You have decided it is time to add to your family. But wait just a second – or a couple of months. To give yourself the best chance for a healthy pregnancy and a healthy baby, here are some important things you need to do first.

1. Schedule a preconception health visit with a health care provider at least three months before you become pregnant. 

This visit gives you the time and space to talk about your desire to get pregnant. Before you go, be ready to talk about your:

Reproductive History: Includes any past pregnancies, miscarriages, stillbirths, or abortions. Tell your provider if your periods are regular, and about your past and current birth control use, past Pap test results, and any sexually transmitted diseases, or other infections you have had.

Medical History: Any health conditions, like diabetes, asthma, high blood pressure that can harm a pregnancy. It is best to work with your providerr to control any health problems before getting pregnant.

Mental Health History: Talk to your provider about any history of mental health conditions, both past and current. Poor mental health that is not well controlled before pregnancy may increase the risk of postpartum mental illness, substance abuse, and less care during pregnancy.  Always talk to your provider before stopping any medication.

Current Medications: Tell your provider about all the medications you are on, including prescription, over-the-counter, and any vitamins or herbal supplements you take. Some medicines can increase your risk of miscarriage or having a baby with birth defects. Your doctor or midwife can help you review your medications so you can stay healthy and keep your baby healthy. It is never a good idea to stop taking a prescription medication without talking to your doctor or midwife first.

Home and Workplace Environment: Tell your doctor or midwife if you or your partner works or lives around possible hazards – such as cat feces, x-rays, and lead or solvents. Some of these things can affect your ability to get pregnant or maintain a healthy pregnancy.

Screenings and Exams: Your doctor or midwife will check your weight and blood pressure. You may also want to get a Pap test and pelvic exam done if you have not gotten one in the last year. Finally, make sure all your immunizations are up to date and get any you may be missing.
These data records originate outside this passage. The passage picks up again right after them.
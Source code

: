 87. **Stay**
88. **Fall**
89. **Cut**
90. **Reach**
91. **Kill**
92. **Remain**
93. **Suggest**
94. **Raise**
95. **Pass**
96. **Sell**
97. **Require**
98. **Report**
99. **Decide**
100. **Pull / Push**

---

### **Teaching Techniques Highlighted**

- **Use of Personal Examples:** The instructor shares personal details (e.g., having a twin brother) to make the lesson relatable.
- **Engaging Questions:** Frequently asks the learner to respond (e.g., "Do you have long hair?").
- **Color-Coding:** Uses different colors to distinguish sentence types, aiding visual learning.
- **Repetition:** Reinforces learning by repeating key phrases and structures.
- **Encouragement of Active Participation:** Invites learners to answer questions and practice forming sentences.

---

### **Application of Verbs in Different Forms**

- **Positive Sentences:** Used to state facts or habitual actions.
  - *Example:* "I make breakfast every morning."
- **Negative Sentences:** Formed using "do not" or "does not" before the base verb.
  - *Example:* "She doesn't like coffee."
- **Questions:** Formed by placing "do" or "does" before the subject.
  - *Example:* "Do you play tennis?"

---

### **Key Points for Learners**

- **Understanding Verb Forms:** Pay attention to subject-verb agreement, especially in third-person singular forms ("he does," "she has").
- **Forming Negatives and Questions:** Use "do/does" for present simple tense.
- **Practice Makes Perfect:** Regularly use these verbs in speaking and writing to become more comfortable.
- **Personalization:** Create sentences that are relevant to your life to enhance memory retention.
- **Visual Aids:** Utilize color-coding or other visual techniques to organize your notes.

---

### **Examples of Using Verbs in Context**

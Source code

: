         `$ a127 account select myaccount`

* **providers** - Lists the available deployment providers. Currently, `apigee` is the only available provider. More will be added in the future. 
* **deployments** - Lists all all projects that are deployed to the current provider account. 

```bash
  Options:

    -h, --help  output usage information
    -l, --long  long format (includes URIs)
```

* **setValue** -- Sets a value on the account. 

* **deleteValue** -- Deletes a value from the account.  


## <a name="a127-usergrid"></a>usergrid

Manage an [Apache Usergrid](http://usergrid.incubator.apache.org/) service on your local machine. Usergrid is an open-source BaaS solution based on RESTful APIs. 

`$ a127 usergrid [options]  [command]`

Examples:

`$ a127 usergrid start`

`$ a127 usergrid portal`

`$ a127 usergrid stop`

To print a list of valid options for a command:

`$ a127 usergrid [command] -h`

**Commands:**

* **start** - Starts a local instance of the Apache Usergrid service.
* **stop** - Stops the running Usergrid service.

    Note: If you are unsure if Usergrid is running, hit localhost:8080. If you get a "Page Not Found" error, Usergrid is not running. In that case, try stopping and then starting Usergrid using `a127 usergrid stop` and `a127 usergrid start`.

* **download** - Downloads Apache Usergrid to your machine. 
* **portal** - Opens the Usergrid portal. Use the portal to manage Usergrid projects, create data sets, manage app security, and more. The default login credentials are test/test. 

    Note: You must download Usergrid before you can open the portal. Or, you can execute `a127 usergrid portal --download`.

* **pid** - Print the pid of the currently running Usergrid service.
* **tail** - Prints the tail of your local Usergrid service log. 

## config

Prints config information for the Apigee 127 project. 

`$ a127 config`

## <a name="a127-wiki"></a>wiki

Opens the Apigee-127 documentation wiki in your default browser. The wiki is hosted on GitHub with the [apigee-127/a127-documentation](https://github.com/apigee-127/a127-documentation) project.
2. Take 400 micrograms (mcg) of folic acid every day.

Found in most multivitamins and fortified foods like cereal, bread, and pasta, folic acid is a B-vitamin that is needed for proper cell growth. To get enough folic acid, women should take a daily multivitamin and eat a healthy diet that includes folic acid-rich foods like leafy greens and whole wheat grains.

Folic acid is very important for the health of your baby. Studies have shown that, if taken every day for at least one month before getting pregnant and during the first trimester of pregnancy, folic acid can reduce the chance of birth defects of the brain and spine called neural tube defects. New research also suggests that folic acid might reduce the risk of other birth defects, such as cleft lip and palate and some heart defects.
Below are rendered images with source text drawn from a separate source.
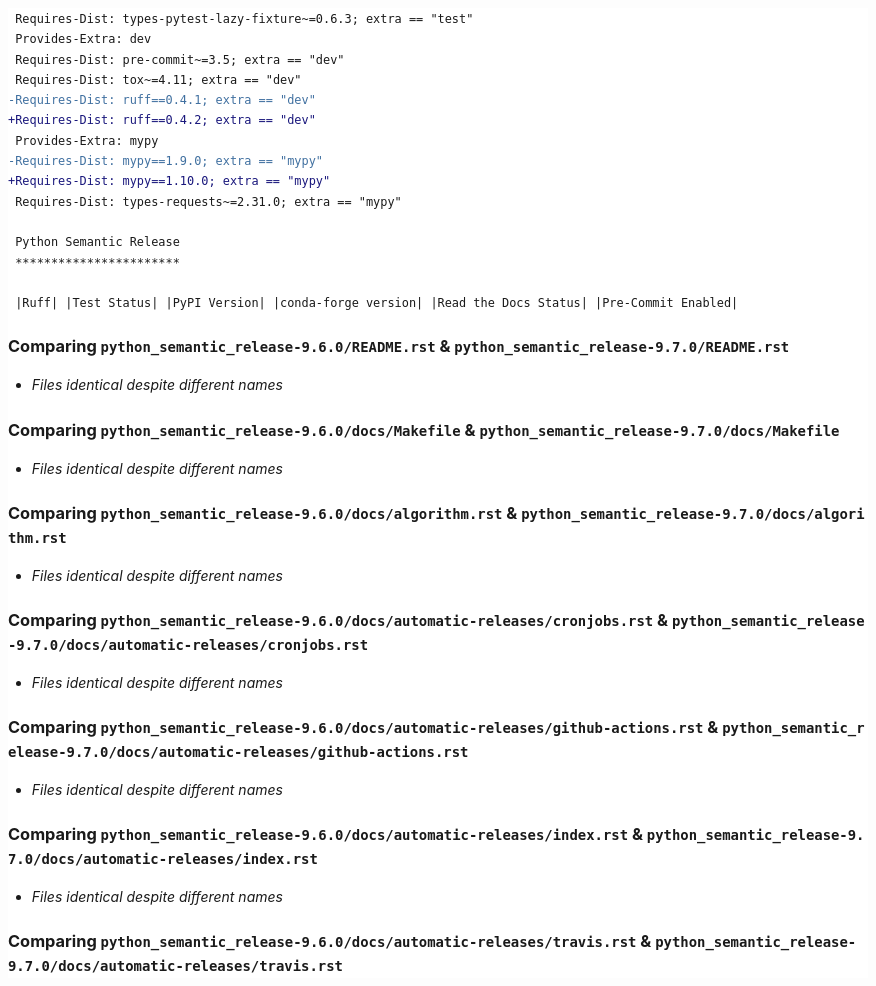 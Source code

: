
 ```diff
 Requires-Dist: types-pytest-lazy-fixture~=0.6.3; extra == "test"
 Provides-Extra: dev
 Requires-Dist: pre-commit~=3.5; extra == "dev"
 Requires-Dist: tox~=4.11; extra == "dev"
-Requires-Dist: ruff==0.4.1; extra == "dev"
+Requires-Dist: ruff==0.4.2; extra == "dev"
 Provides-Extra: mypy
-Requires-Dist: mypy==1.9.0; extra == "mypy"
+Requires-Dist: mypy==1.10.0; extra == "mypy"
 Requires-Dist: types-requests~=2.31.0; extra == "mypy"
 
 Python Semantic Release
 ***********************
 
 |Ruff| |Test Status| |PyPI Version| |conda-forge version| |Read the Docs Status| |Pre-Commit Enabled|
```

### Comparing `python_semantic_release-9.6.0/README.rst` & `python_semantic_release-9.7.0/README.rst`

 * *Files identical despite different names*

### Comparing `python_semantic_release-9.6.0/docs/Makefile` & `python_semantic_release-9.7.0/docs/Makefile`

 * *Files identical despite different names*

### Comparing `python_semantic_release-9.6.0/docs/algorithm.rst` & `python_semantic_release-9.7.0/docs/algorithm.rst`

 * *Files identical despite different names*

### Comparing `python_semantic_release-9.6.0/docs/automatic-releases/cronjobs.rst` & `python_semantic_release-9.7.0/docs/automatic-releases/cronjobs.rst`

 * *Files identical despite different names*

### Comparing `python_semantic_release-9.6.0/docs/automatic-releases/github-actions.rst` & `python_semantic_release-9.7.0/docs/automatic-releases/github-actions.rst`

 * *Files identical despite different names*

### Comparing `python_semantic_release-9.6.0/docs/automatic-releases/index.rst` & `python_semantic_release-9.7.0/docs/automatic-releases/index.rst`

 * *Files identical despite different names*

### Comparing `python_semantic_release-9.6.0/docs/automatic-releases/travis.rst` & `python_semantic_release-9.7.0/docs/automatic-releases/travis.rst`
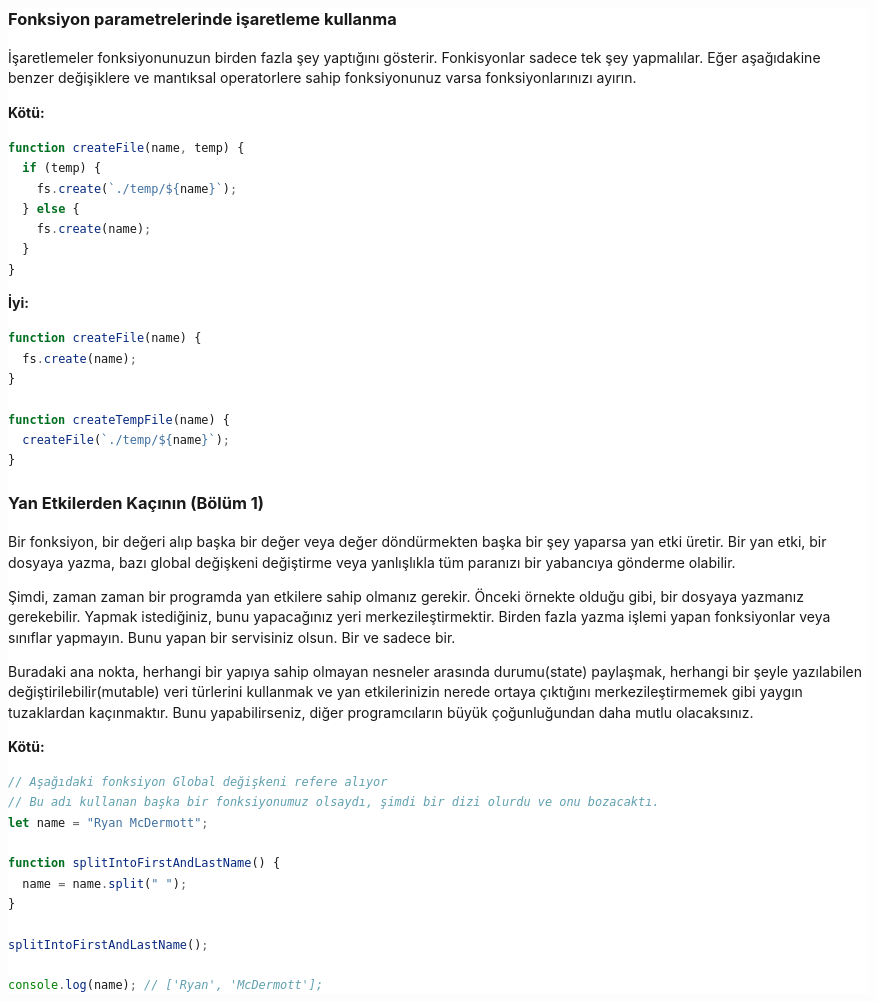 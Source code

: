 ### Fonksiyon parametrelerinde işaretleme kullanma

İşaretlemeler fonksiyonunuzun birden fazla şey yaptığını gösterir. Fonkisyonlar sadece tek şey yapmalılar. Eğer aşağıdakine benzer değişiklere ve mantıksal operatorlere sahip fonksiyonunuz varsa  fonksiyonlarınızı ayırın.

**Kötü:**

```javascript
function createFile(name, temp) {
  if (temp) {
    fs.create(`./temp/${name}`);
  } else {
    fs.create(name);
  }
}
```

**İyi:**

```javascript
function createFile(name) {
  fs.create(name);
}

function createTempFile(name) {
  createFile(`./temp/${name}`);
}
```



### Yan Etkilerden Kaçının (Bölüm 1)

Bir fonksiyon, bir değeri alıp başka bir değer veya değer döndürmekten başka bir şey yaparsa yan etki üretir. Bir yan etki, bir dosyaya yazma, bazı global değişkeni değiştirme veya yanlışlıkla tüm paranızı bir yabancıya gönderme olabilir.

Şimdi, zaman zaman bir programda yan etkilere sahip olmanız gerekir. Önceki örnekte olduğu gibi, bir dosyaya yazmanız gerekebilir. Yapmak istediğiniz, bunu yapacağınız yeri merkezileştirmektir. Birden fazla yazma işlemi yapan fonksiyonlar veya sınıflar yapmayın. Bunu yapan bir servisiniz olsun. Bir ve sadece bir.

Buradaki ana nokta, herhangi bir yapıya sahip olmayan nesneler arasında durumu(state) paylaşmak, herhangi bir şeyle yazılabilen değiştirilebilir(mutable) veri türlerini kullanmak ve yan etkilerinizin nerede ortaya çıktığını merkezileştirmemek gibi yaygın tuzaklardan kaçınmaktır. Bunu yapabilirseniz, diğer programcıların büyük çoğunluğundan daha mutlu olacaksınız.

**Kötü:**

```javascript
// Aşağıdaki fonksiyon Global değişkeni refere alıyor
// Bu adı kullanan başka bir fonksiyonumuz olsaydı, şimdi bir dizi olurdu ve onu bozacaktı.
let name = "Ryan McDermott";

function splitIntoFirstAndLastName() {
  name = name.split(" ");
}

splitIntoFirstAndLastName();

console.log(name); // ['Ryan', 'McDermott'];
```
3. Give up drinking, smoking, and illegal drug use.

Smoking, abusing alcohol, and/or using illegal drugs by either your or your partner could harm your pregnancy and your baby. If either you or your partner is using any of these substances, ask your provider for help quitting before getting pregnant.

4. Reach a healthy weight.

You will want to try and reach your healthy weight, based on BMI, before getting pregnant. Being overweight or obese can make it harder to get pregnant and increase your risk of experiencing problems. Being underweight may raise your risk of delivering a low-birth weight baby.
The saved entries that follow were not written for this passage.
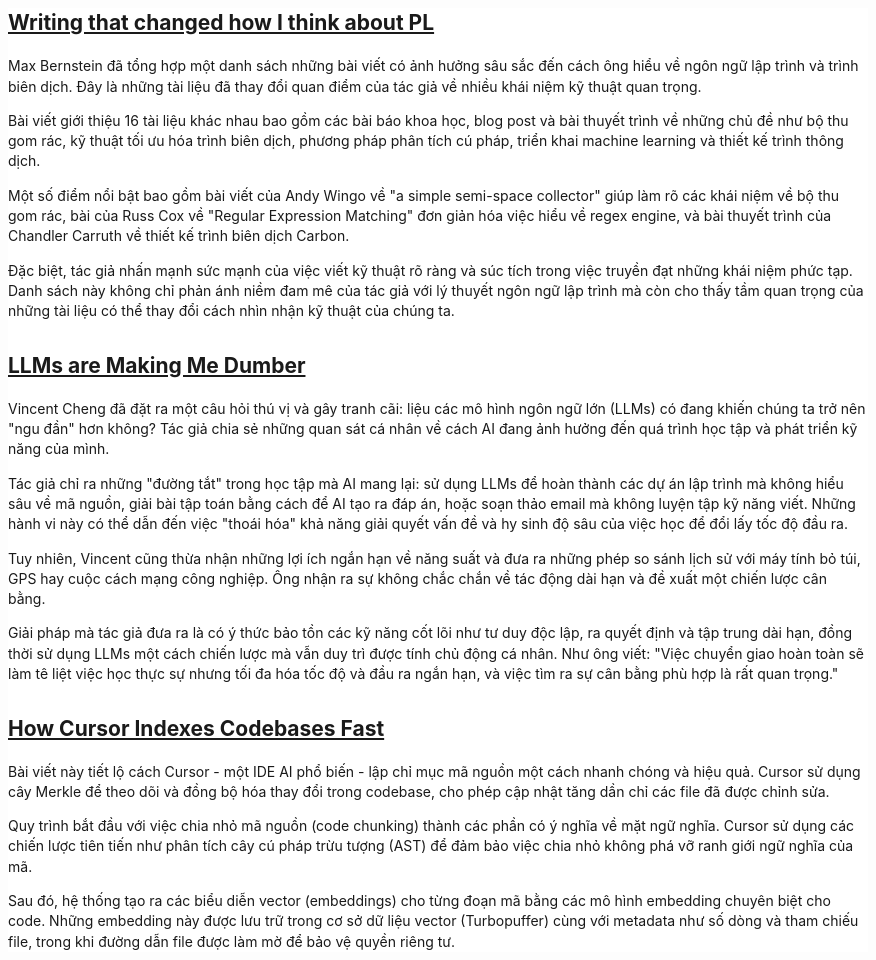 ## [Writing that changed how I think about PL](https://bernsteinbear.com/blog/pl-writing/)

Max Bernstein đã tổng hợp một danh sách những bài viết có ảnh hưởng sâu sắc đến cách ông hiểu về ngôn ngữ lập trình và trình biên dịch. Đây là những tài liệu đã thay đổi quan điểm của tác giả về nhiều khái niệm kỹ thuật quan trọng.

Bài viết giới thiệu 16 tài liệu khác nhau bao gồm các bài báo khoa học, blog post và bài thuyết trình về những chủ đề như bộ thu gom rác, kỹ thuật tối ưu hóa trình biên dịch, phương pháp phân tích cú pháp, triển khai machine learning và thiết kế trình thông dịch.

Một số điểm nổi bật bao gồm bài viết của Andy Wingo về "a simple semi-space collector" giúp làm rõ các khái niệm về bộ thu gom rác, bài của Russ Cox về "Regular Expression Matching" đơn giản hóa việc hiểu về regex engine, và bài thuyết trình của Chandler Carruth về thiết kế trình biên dịch Carbon.

Đặc biệt, tác giả nhấn mạnh sức mạnh của việc viết kỹ thuật rõ ràng và súc tích trong việc truyền đạt những khái niệm phức tạp. Danh sách này không chỉ phản ánh niềm đam mê của tác giả với lý thuyết ngôn ngữ lập trình mà còn cho thấy tầm quan trọng của những tài liệu có thể thay đổi cách nhìn nhận kỹ thuật của chúng ta.

## [LLMs are Making Me Dumber](https://vvvincent.me/llms-are-making-me-dumber/)

Vincent Cheng đã đặt ra một câu hỏi thú vị và gây tranh cãi: liệu các mô hình ngôn ngữ lớn (LLMs) có đang khiến chúng ta trở nên "ngu đần" hơn không? Tác giả chia sẻ những quan sát cá nhân về cách AI đang ảnh hưởng đến quá trình học tập và phát triển kỹ năng của mình.

Tác giả chỉ ra những "đường tắt" trong học tập mà AI mang lại: sử dụng LLMs để hoàn thành các dự án lập trình mà không hiểu sâu về mã nguồn, giải bài tập toán bằng cách để AI tạo ra đáp án, hoặc soạn thảo email mà không luyện tập kỹ năng viết. Những hành vi này có thể dẫn đến việc "thoái hóa" khả năng giải quyết vấn đề và hy sinh độ sâu của việc học để đổi lấy tốc độ đầu ra.

Tuy nhiên, Vincent cũng thừa nhận những lợi ích ngắn hạn về năng suất và đưa ra những phép so sánh lịch sử với máy tính bỏ túi, GPS hay cuộc cách mạng công nghiệp. Ông nhận ra sự không chắc chắn về tác động dài hạn và đề xuất một chiến lược cân bằng.

Giải pháp mà tác giả đưa ra là có ý thức bảo tồn các kỹ năng cốt lõi như tư duy độc lập, ra quyết định và tập trung dài hạn, đồng thời sử dụng LLMs một cách chiến lược mà vẫn duy trì được tính chủ động cá nhân. Như ông viết: "Việc chuyển giao hoàn toàn sẽ làm tê liệt việc học thực sự nhưng tối đa hóa tốc độ và đầu ra ngắn hạn, và việc tìm ra sự cân bằng phù hợp là rất quan trọng."

## [How Cursor Indexes Codebases Fast](https://read.engineerscodex.com/p/how-cursor-indexes-codebases-fast)

Bài viết này tiết lộ cách Cursor - một IDE AI phổ biến - lập chỉ mục mã nguồn một cách nhanh chóng và hiệu quả. Cursor sử dụng cây Merkle để theo dõi và đồng bộ hóa thay đổi trong codebase, cho phép cập nhật tăng dần chỉ các file đã được chỉnh sửa.

Quy trình bắt đầu với việc chia nhỏ mã nguồn (code chunking) thành các phần có ý nghĩa về mặt ngữ nghĩa. Cursor sử dụng các chiến lược tiên tiến như phân tích cây cú pháp trừu tượng (AST) để đảm bảo việc chia nhỏ không phá vỡ ranh giới ngữ nghĩa của mã.

Sau đó, hệ thống tạo ra các biểu diễn vector (embeddings) cho từng đoạn mã bằng các mô hình embedding chuyên biệt cho code. Những embedding này được lưu trữ trong cơ sở dữ liệu vector (Turbopuffer) cùng với metadata như số dòng và tham chiếu file, trong khi đường dẫn file được làm mờ để bảo vệ quyền riêng tư.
5. Develop or maintain healthy eating and exercise habits. 

Get in the habit of healthy eating and regular exercise before getting pregnant. These habits will help you stay healthy all through your pregnancy and life.

6. See your dentist. 

It is a good idea to schedule a teeth cleaning, especially if it has been a while since your last trip to the dentist. Some studies have shown a link between gum disease and having a premature or low-birth weight baby. Treating oral health problems before getting pregnant may prevent future health problems in you and your baby.

7. Stop using birth control.

Most women can get pregnant almost immediately after stopping birth control, no matter how long you use it.

Some women who use the birth control shot (Depo-Provera) may take longer to begin ovulating after stopping, so it may take longer to get pregnant. It may take up to 13 weeks after your last shot to begin ovulation. If you still have not had a period a year after your last shot, see your health care provider.

8. Figure out when you ovulate.

By watching and following your menstrual cycle, you can track when you have released an egg (ovulation) and are more likely to get pregnant. You can use a calendar or phone app to track your periods and ovulation to increase your chances of getting pregnant.